Chas: Which would explain why there’s no record of Maximillian Thrust ever existing.
Twist: It also means that whoever killed him in SL probably murdered him in RL. So we’re looking for a killer in both worlds.
Doobie suddenly interrupted.
Doobie: Hey, guys. Fascinating though this is, I’m afraid I’ve gotta go. Rendezvous with a client. Seeya.
Her head tipped up to the top left of her screen as she selected an LM, and then she vanished.

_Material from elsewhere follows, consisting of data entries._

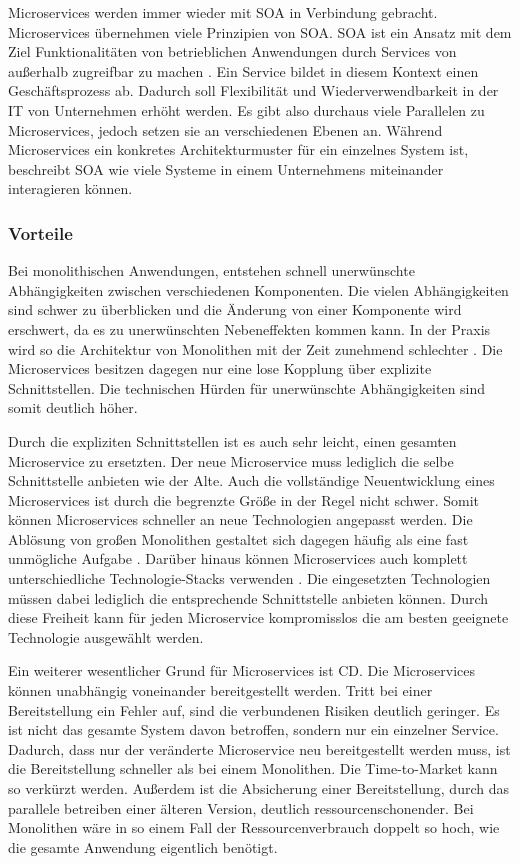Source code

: Microservices werden immer wieder mit \ac{SOA} in Verbindung gebracht. Microservices übernehmen viele Prinzipien von \ac{SOA}. \ac{SOA} ist ein Ansatz mit dem Ziel Funktionalitäten von betrieblichen Anwendungen durch Services von außerhalb zugreifbar zu machen \parencite[vgl.][S. 2]{wolffMicroservices2018}. Ein Service bildet in diesem Kontext einen Geschäftsprozess ab. Dadurch soll Flexibilität und Wiederverwendbarkeit in der IT von Unternehmen erhöht werden. Es gibt also durchaus viele Parallelen zu Microservices, jedoch setzen sie an verschiedenen Ebenen an. Während Microservices ein konkretes Architekturmuster für ein einzelnes System ist, beschreibt \ac{SOA} wie viele Systeme in einem Unternehmens miteinander interagieren können.

\subsubsection{Vorteile}

Bei monolithischen Anwendungen, entstehen schnell unerwünschte Abhängigkeiten zwischen verschiedenen Komponenten. Die vielen Abhängigkeiten sind schwer zu überblicken und die Änderung von einer Komponente wird erschwert, da es zu unerwünschten Nebeneffekten kommen kann. In der Praxis wird so die Architektur von Monolithen mit der Zeit zunehmend schlechter \parencite[vgl.][S. 3]{wolffMicroservices2018}. Die Microservices besitzen dagegen nur eine lose Kopplung über explizite Schnittstellen. Die technischen Hürden für unerwünschte Abhängigkeiten sind somit deutlich höher.

Durch die expliziten Schnittstellen ist es auch sehr leicht, einen gesamten Microservice zu ersetzten. Der neue Microservice muss lediglich die selbe Schnittstelle anbieten wie der Alte. Auch die vollständige Neuentwicklung eines Microservices ist durch die begrenzte Größe in der Regel nicht schwer. Somit können Microservices schneller an neue Technologien angepasst werden. Die Ablösung von großen Monolithen gestaltet sich dagegen häufig als eine fast unmögliche Aufgabe \parencite[vgl.][S. 29]{newmanMicroservices2015}. Darüber hinaus können Microservices auch komplett unterschiedliche Technologie-Stacks verwenden \parencite[vgl.][S. 5]{wolffMicroservices2018}. Die eingesetzten Technologien müssen dabei lediglich die entsprechende Schnittstelle anbieten können. Durch diese Freiheit kann für jeden Microservice kompromisslos die am besten geeignete Technologie ausgewählt werden.

Ein weiterer wesentlicher Grund für Microservices ist \acl{CD}. Die Microservices können unabhängig voneinander bereitgestellt werden. Tritt bei einer Bereitstellung ein Fehler auf, sind die verbundenen Risiken deutlich geringer. Es ist nicht das gesamte System davon betroffen, sondern nur ein einzelner Service. Dadurch, dass nur der veränderte Microservice neu bereitgestellt werden muss, ist die Bereitstellung schneller als bei einem Monolithen. Die Time-to-Market kann so verkürzt werden. Außerdem ist die Absicherung einer Bereitstellung, durch das parallele betreiben einer älteren Version, deutlich ressourcenschonender. Bei Monolithen wäre in so einem Fall der Ressourcenverbrauch doppelt so hoch, wie die gesamte Anwendung eigentlich benötigt.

When they got back to the office, Twist jumped into the seat behind his desk and sat gazing idly at his screen. Chas slipped into the client chair opposite and crossed his legs. Each was lost in wordless contemplation of a question that neither was sure he was ready to address. It was Chas, finally, who broke the silence.
Chas: What are we going to do about this, Twist?
Twist O’Lemon shakes his head.
Twist: I don’t know. What do you think?
Chas: I think if we were being sensible about it, we would pass on everything we know and leave it to the pros.
Twist: But?
Chas sighed beyond the screen.
Chas: Well, I can just hear us telling Laurel and Hardy that we are private investigators in Second Life, and that we think Arnold Smitts’ AV was murdered in the virtual world before someone killed him in the real one.